Repeat verbatim, and only, the lines of the data below, beginning at the line that contains "and fever but no" and stopping after the line that contains "1.5 in If $x$".
==== EXTRACTED DATA
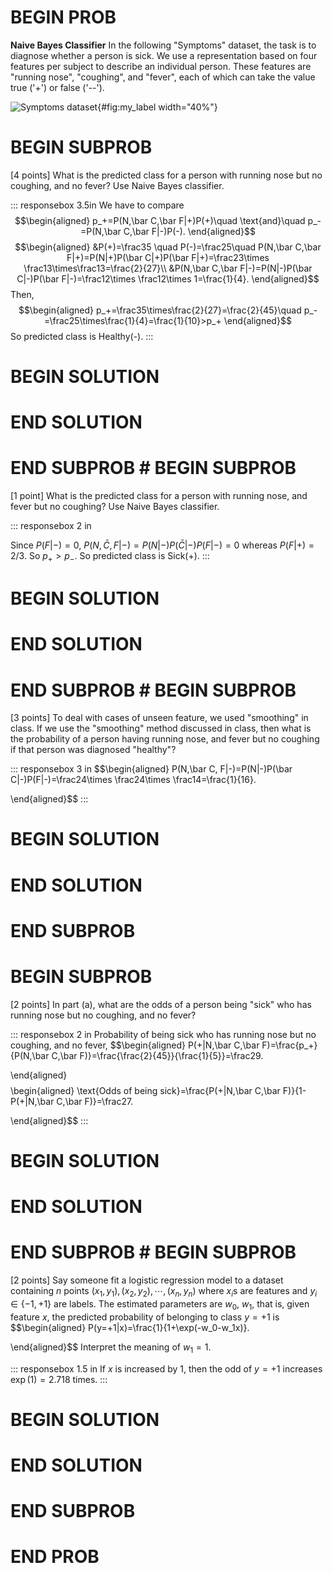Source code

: # BEGIN PROB

**Naive Bayes Classifier** In the following \"Symptoms\" dataset, the
task is to diagnose whether a person is sick. We use a representation
based on four features per subject to describe an individual person.
These features are \"running nose\", \"coughing\", and \"fever\", each
of which can take the value true ('+') or false ('--').

![Symptoms dataset](Q5a){#fig:my_label width="40%"}

# BEGIN SUBPROB

\[4 points\] What is the predicted class for a person with running nose
but no coughing, and no fever? Use Naive Bayes classifier.

::: responsebox
3.5in We have to compare $$\begin{aligned}
    p_+=P(N,\bar C,\bar F|+)P(+)\quad \text{and}\quad p_-=P(N,\bar C,\bar F|-)P(-).
\end{aligned}$$ $$\begin{aligned}
    &P(+)=\frac35 \quad P(-)=\frac25\quad P(N,\bar C,\bar F|+)=P(N|+)P(\bar C|+)P(\bar F|+)=\frac23\times \frac13\times\frac13=\frac{2}{27}\\
    &P(N,\bar C,\bar F|-)=P(N|-)P(\bar C|-)P(\bar F|-)=\frac12\times \frac12\times 1=\frac{1}{4}.
\end{aligned}$$ Then, $$\begin{aligned}
    p_+=\frac35\times\frac{2}{27}=\frac{2}{45}\quad p_-=\frac25\times\frac{1}{4}=\frac{1}{10}>p_+
\end{aligned}$$ So predicted class is Healthy(-).
:::

# BEGIN SOLUTION

# END SOLUTION

# END SUBPROB # BEGIN SUBPROB

\[1 point\] What is the predicted class for a person with running nose,
and fever but no coughing? Use Naive Bayes classifier.

::: responsebox
2 in

Since $P(F|-)=0$, $P(N,\bar C, F|-)=P(N|-)P(\bar C|-)P(F|-)=0$ whereas
$P(F|+)=2/3$. So $p_+>p_-$. So predicted class is Sick(+).
:::

# BEGIN SOLUTION

# END SOLUTION

# END SUBPROB # BEGIN SUBPROB

\[3 points\] To deal with cases of unseen feature, we used "smoothing\"
in class. If we use the "smoothing\" method discussed in class, then
what is the probability of a person having running nose, and fever but
no coughing if that person was diagnosed "healthy\"?

::: responsebox
3 in $$\begin{aligned}
          P(N,\bar C, F|-)=P(N|-)P(\bar C|-)P(F|-)=\frac24\times \frac24\times \frac14=\frac{1}{16}.
     
\end{aligned}$$
:::

# BEGIN SOLUTION

# END SOLUTION

# END SUBPROB

# BEGIN SUBPROB

\[2 points\] In part (a), what are the odds of a person being "sick\"
who has running nose but no coughing, and no fever?

::: responsebox
2 in Probability of being sick who has running nose but no coughing, and
no fever, $$\begin{aligned}
         P(+|N,\bar C,\bar F)=\frac{p_+}{P(N,\bar C,\bar F)}=\frac{\frac{2}{45}}{\frac{1}{5}}=\frac29.
     
\end{aligned}$$ $$\begin{aligned}
            \text{Odds of being sick}=\frac{P(+|N,\bar C,\bar F)}{1-P(+|N,\bar C,\bar F)}=\frac27.
        
\end{aligned}$$
:::

# BEGIN SOLUTION

# END SOLUTION

# END SUBPROB # BEGIN SUBPROB

\[2 points\] Say someone fit a logistic regression model to a dataset
containing $n$ points $(x_1,y_1),(x_2,y_2),\cdots,(x_n,y_n)$ where
$x_i$s are features and $y_i\in\{-1,+1\}$ are labels. The estimated
parameters are $w_0,~w_1$, that is, given feature $x$, the predicted
probability of belonging to class $y=+1$ is $$\begin{aligned}
        P(y=+1|x)=\frac{1}{1+\exp(-w_0-w_1x)}.
    
\end{aligned}$$ Interpret the meaning of $w_1=1$.

::: responsebox
1.5 in If $x$ is increased by $1$, then the odd of $y=+1$ increases
$\exp(1)=2.718$ times.
:::

# BEGIN SOLUTION

# END SOLUTION

# END SUBPROB

# END PROB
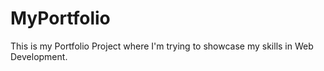 # MyPortfolio
This is my Portfolio Project where I'm trying to showcase my skills in Web Development.   
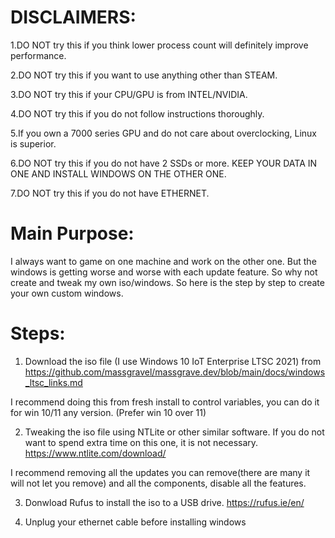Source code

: # DISCLAIMERS:

1.DO NOT try this if you think lower process count will definitely improve performance.

2.DO NOT try this if you want to use anything other than STEAM.

3.DO NOT try this if your CPU/GPU is from INTEL/NVIDIA.

4.DO NOT try this if you do not follow instructions thoroughly.

5.If you own a 7000 series GPU and do not care about overclocking, Linux is superior.

6.DO NOT try this if you do not have 2 SSDs or more. KEEP YOUR DATA IN ONE AND INSTALL WINDOWS ON THE OTHER ONE.

7.DO NOT try this if you do not have ETHERNET.

# Main Purpose:

I always want to game on one machine and work on the other one. But the windows is getting worse and worse with each update feature. So why not create and tweak my own iso/windows. So here is the step by step to create your own custom windows.

# Steps:

1. Download the iso file (I use Windows 10 IoT Enterprise LTSC 2021) from https://github.com/massgravel/massgrave.dev/blob/main/docs/windows_ltsc_links.md

I recommend doing this from fresh install to control variables, you can do it for win 10/11 any version. (Prefer win 10 over 11)

2. Tweaking the iso file using NTLite or other similar software. If you do not want to spend extra time on this one, it is not necessary.
https://www.ntlite.com/download/

I recommend removing all the updates you can remove(there are many it will not let you remove) and all the components, disable all the features. 

3. Donwload Rufus to install the iso to a USB drive.
https://rufus.ie/en/

4. Unplug your ethernet cable before installing windows 
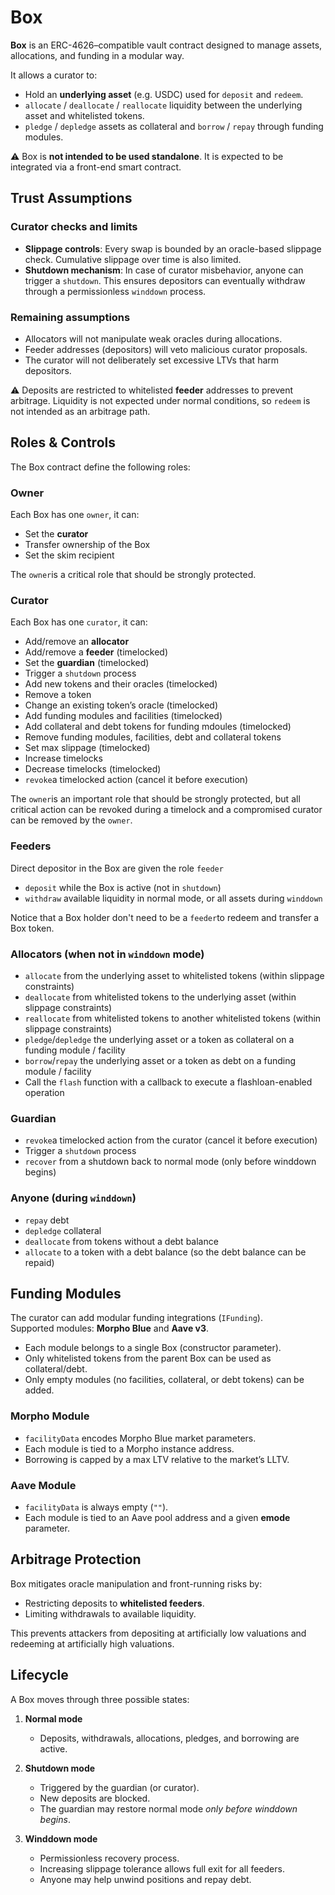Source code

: # Box

**Box** is an ERC-4626–compatible vault contract designed to manage assets, allocations, and funding in a modular way.  

It allows a curator to:  
- Hold an **underlying asset** (e.g. USDC) used for `deposit` and `redeem`.  
- `allocate` / `deallocate` / `reallocate` liquidity between the underlying asset and whitelisted tokens.  
- `pledge` / `depledge` assets as collateral and `borrow` / `repay` through funding modules.  

⚠️ Box is **not intended to be used standalone**. It is expected to be integrated via a front-end smart contract.  


## Trust Assumptions

### Curator checks and limits
- **Slippage controls**: Every swap is bounded by an oracle-based slippage check. Cumulative slippage over time is also limited.  
- **Shutdown mechanism**: In case of curator misbehavior, anyone can trigger a `shutdown`. This ensures depositors can eventually withdraw through a permissionless `winddown` process.  

### Remaining assumptions
- Allocators will not manipulate weak oracles during allocations.  
- Feeder addresses (depositors) will veto malicious curator proposals.  
- The curator will not deliberately set excessive LTVs that harm depositors.  

⚠️ Deposits are restricted to whitelisted **feeder** addresses to prevent arbitrage. Liquidity is not expected under normal conditions, so `redeem` is not intended as an arbitrage path.  

## Roles & Controls

The Box contract define the following roles:

### Owner
Each Box has one `owner`, it can:
- Set the **curator**
- Transfer ownership of the Box
- Set the skim recipient

The `owner`is a critical role that should be strongly protected.

### Curator
Each Box has one `curator`, it can:  
- Add/remove an **allocator**  
- Add/remove a **feeder** (timelocked)
- Set the **guardian**  (timelocked) 
- Trigger a `shutdown` process
- Add new tokens and their oracles (timelocked)
- Remove a token
- Change an existing token’s oracle (timelocked)
- Add funding modules and facilities (timelocked)
- Add collateral and debt tokens for funding mdoules (timelocked)
- Remove funding modules, facilities, debt and collateral tokens
- Set max slippage (timelocked)
- Increase timelocks 
- Decrease timelocks (timelocked)
- `revoke`a timelocked action (cancel it before execution)  

The `owner`is an important role that should be strongly protected, but all critical action can be revoked during a timelock and a compromised curator can be removed by the `owner`.

### Feeders
Direct depositor in the Box are given the role `feeder`
- `deposit` while the Box is active (not in `shutdown`)  
- `withdraw` available liquidity in normal mode, or all assets during `winddown`  

Notice that a Box holder don't need to be a `feeder`to redeem and transfer a Box token.

### Allocators (when not in `winddown` mode)
- `allocate` from the underlying asset to whitelisted tokens (within slippage constraints)
- `deallocate` from whitelisted tokens to the underlying asset (within slippage constraints)
- `reallocate` from whitelisted tokens to another whitelisted tokens (within slippage constraints)
- `pledge`/`depledge` the underlying asset or a token as collateral on a funding module / facility
- `borrow`/`repay` the underlying asset or a token as debt on a funding module / facility
- Call the `flash` function with a callback to execute a flashloan-enabled operation

### Guardian
- `revoke`a timelocked action from the curator (cancel it before execution)  
- Trigger a `shutdown` process
- `recover` from a shutdown back to normal mode (only before winddown begins)  

### Anyone (during `winddown`)
- `repay` debt
- `depledge` collateral
- `deallocate` from tokens without a debt balance
- `allocate` to a token with a debt balance (so the debt balance can be repaid)

## Funding Modules

The curator can add modular funding integrations (`IFunding`).  
Supported modules: **Morpho Blue** and **Aave v3**.  

- Each module belongs to a single Box (constructor parameter).  
- Only whitelisted tokens from the parent Box can be used as collateral/debt.  
- Only empty modules (no facilities, collateral, or debt tokens) can be added.  

### Morpho Module
- `facilityData` encodes Morpho Blue market parameters.  
- Each module is tied to a Morpho instance address.  
- Borrowing is capped by a max LTV relative to the market’s LLTV.  

### Aave Module
- `facilityData` is always empty (`""`).  
- Each module is tied to an Aave pool address and a given **emode** parameter.  

## Arbitrage Protection

Box mitigates oracle manipulation and front-running risks by:  
- Restricting deposits to **whitelisted feeders**.  
- Limiting withdrawals to available liquidity.  

This prevents attackers from depositing at artificially low valuations and redeeming at artificially high valuations.  

## Lifecycle

A Box moves through three possible states:  

1. **Normal mode**  
   - Deposits, withdrawals, allocations, pledges, and borrowing are active.  

2. **Shutdown mode**  
   - Triggered by the guardian (or curator).  
   - New deposits are blocked.  
   - The guardian may restore normal mode *only before winddown begins*.  

3. **Winddown mode**  
   - Permissionless recovery process.  
   - Increasing slippage tolerance allows full exit for all feeders.  
   - Anyone may help unwind positions and repay debt.  
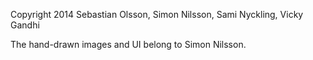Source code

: Copyright 2014 Sebastian Olsson, Simon Nilsson, Sami Nyckling, Vicky Gandhi

The hand-drawn images and UI belong to Simon Nilsson.
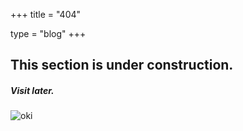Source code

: +++
title = "404"

type = "blog"
+++

## This section is under construction.
##### Visit later.

![oki](img/portrait.webp)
========
**EXERCISE SOLUTION**.
and fever but no coughing? Use Naive Bayes classifier.

::: responsebox
2 in

Since $P(F|-)=0$, $P(N,\bar C, F|-)=P(N|-)P(\bar C|-)P(F|-)=0$ whereas
$P(F|+)=2/3$. So $p_+>p_-$. So predicted class is Sick(+).
:::

# BEGIN SOLUTION

# END SOLUTION

# END SUBPROB # BEGIN SUBPROB

\[3 points\] To deal with cases of unseen feature, we used "smoothing\"
in class. If we use the "smoothing\" method discussed in class, then
what is the probability of a person having running nose, and fever but
no coughing if that person was diagnosed "healthy\"?

::: responsebox
3 in $$\begin{aligned}
          P(N,\bar C, F|-)=P(N|-)P(\bar C|-)P(F|-)=\frac24\times \frac24\times \frac14=\frac{1}{16}.
     
\end{aligned}$$
:::

# BEGIN SOLUTION

# END SOLUTION

# END SUBPROB

# BEGIN SUBPROB

\[2 points\] In part (a), what are the odds of a person being "sick\"
who has running nose but no coughing, and no fever?

::: responsebox
2 in Probability of being sick who has running nose but no coughing, and
no fever, $$\begin{aligned}
         P(+|N,\bar C,\bar F)=\frac{p_+}{P(N,\bar C,\bar F)}=\frac{\frac{2}{45}}{\frac{1}{5}}=\frac29.
     
\end{aligned}$$ $$\begin{aligned}
            \text{Odds of being sick}=\frac{P(+|N,\bar C,\bar F)}{1-P(+|N,\bar C,\bar F)}=\frac27.
        
\end{aligned}$$
:::

# BEGIN SOLUTION

# END SOLUTION

# END SUBPROB # BEGIN SUBPROB

\[2 points\] Say someone fit a logistic regression model to a dataset
containing $n$ points $(x_1,y_1),(x_2,y_2),\cdots,(x_n,y_n)$ where
$x_i$s are features and $y_i\in\{-1,+1\}$ are labels. The estimated
parameters are $w_0,~w_1$, that is, given feature $x$, the predicted
probability of belonging to class $y=+1$ is $$\begin{aligned}
        P(y=+1|x)=\frac{1}{1+\exp(-w_0-w_1x)}.
    
\end{aligned}$$ Interpret the meaning of $w_1=1$.

::: responsebox
1.5 in If $x$ is increased by $1$, then the odd of $y=+1$ increases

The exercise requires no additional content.